Direktur Tindak Pidana Narkoba (Dirtipidnarkoba) Mabes Polri, Brigjen Dharma Pongrekun, mengatakan sindikat ini dibekuk di daerah Tulang Bawang Lampung.
“Pada Mei 2016, ada informasi jaringan sindikat narkotika jenis ganja yang dibawa melalui Aceh-Medan-Jambi-Lampung-Jakarta. Mereka menggunakan truk Fuso dengan nopol B 9552 WA,” ujar Dharma Pongrekun di Dittipid Narkoba Bareskrim Polri, Jl. MT Haryono, Cawang, Jakarta Timur, Kamis 16 Juni 2016.
Atas informasi tersebut, kata dia, petugas kemudian melakukan penyelidikan dan pemantauan pergerakan perjalanan truk tersebut. Akhirnya, polisi menangkap dua orang yang membawa truk tersebut di depan Polres Tulang Bawang, Lampung.

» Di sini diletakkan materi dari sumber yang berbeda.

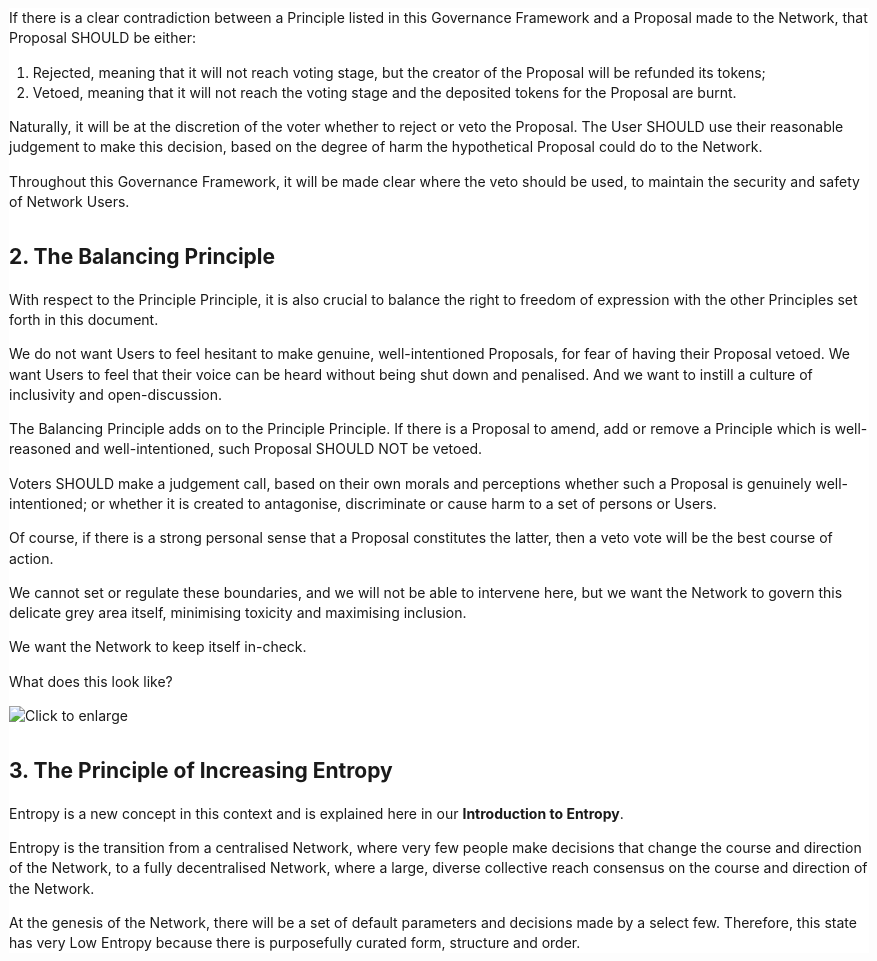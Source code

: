 If there is a clear contradiction between a Principle listed in this Governance Framework and a Proposal made to the Network, that Proposal SHOULD be either:

1. Rejected, meaning that it will not reach voting stage, but the creator of the Proposal will be refunded its tokens;
2. Vetoed, meaning that it will not reach the voting stage and the deposited tokens for the Proposal are burnt.

Naturally, it will be at the discretion of the voter whether to reject or veto the Proposal. The User SHOULD use their reasonable judgement to make this decision, based on the degree of harm the hypothetical Proposal could do to the Network.

Throughout this Governance Framework, it will be made clear where the veto should be used, to maintain the security and safety of Network Users.   
  
  


## 2. The Balancing Principle

With respect to the Principle Principle, it is also crucial to balance the right to freedom of expression with the other Principles set forth in this document.

We do not want Users to feel hesitant to make genuine, well-intentioned Proposals, for fear of having their Proposal vetoed. We want Users to feel that their voice can be heard without being shut down and penalised. And we want to instill a culture of inclusivity and open-discussion. 

The Balancing Principle adds on to the Principle Principle. If there is a Proposal to amend, add or remove a Principle which is well-reasoned and well-intentioned, such Proposal SHOULD NOT be vetoed. 

Voters SHOULD make a judgement call, based on their own morals and perceptions whether such a Proposal is genuinely well-intentioned; or whether it is created to antagonise, discriminate or cause harm to a set of persons or Users. 

Of course, if there is a strong personal sense that a Proposal constitutes the latter, then a veto vote will be the best course of action. 

We cannot set or regulate these boundaries, and we will not be able to intervene here, but we want the Network to govern this delicate grey area itself, minimising toxicity and maximising inclusion.

We want the Network to keep itself in-check.

What does this look like?

![Click to enlarge](https://lh3.googleusercontent.com/t9fOGASX656DysO52dNKFpd2OpyHixNhlqGRpBQIkEXK-qqQut4qvfVco9_Ak6om7NBW8k5wD--gFDJl0-NrcSiXIF0Q_UsYVyR-I4Qb2mEC49pRY0YKcBZAFDwV-ZeOc0Y311f0=s0)

## 3. The Principle of Increasing Entropy

Entropy is a new concept in this context and is explained here in our **Introduction to Entropy**. 

Entropy is the transition from a centralised Network, where very few people make decisions that change the course and direction of the Network, to a fully decentralised Network, where a large, diverse collective reach consensus on the course and direction of the Network.

At the genesis of the Network, there will be a set of default parameters and decisions made by a select few. Therefore, this state has very Low Entropy because there is purposefully curated form, structure and order.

“Pada tanggal 1 Juni 2016 sekitar pukul 03.00 WIB, di depan Polres Tulang Bawang, Lampung Utara, dilakukan penangkapan. Dua orang berinisial AL dan ZU ada dalam truk tersebut,” kata Dharma.
Di dalam truk, polisi juga menemukan ganja seberat 1,6 ton. Ganja tersebut dikemas dalam plastik dalam satuan kilogram. Polisi, lanjut Dharma, kemudian melakukan pengembangan soal kepada siapa barang tersebut akan diantar dan penyuruh kedua sopir truk.
“Petugas kemudian melakukan penangkapan terhadap ZK yang memerintahkan untuk mengantar ganja tersebut ke Jakarta. Pada tanggal 3 Juni, petugas kemudian menangkap orang-orang yang akan menerima barang tersebut,” kata Dharma.
Total ada sebanyak 12 orang yang terlibat dalam kasus ini. Inisial pelaku tersebut di antaranya AL, ZU, ZK, IP, RA, AK, R, DR, MF, SR, MS dan SY. Semuanya kemudian dibawa ke kantor Dittipid Narkoba Bareskrim Polri.
Akibat perbuatannya itu para tersangka dijerat Pasal 114 Ayat 2 Jo Pasal 132 ayat 1 Undang-undang Republik Indonesia Nomor 35 Tahun 2009 Tentang Narkotika. Dengan ancaman hukuman pidana mati, penjara paling singkat 6 tahun paling lama 20 tahun.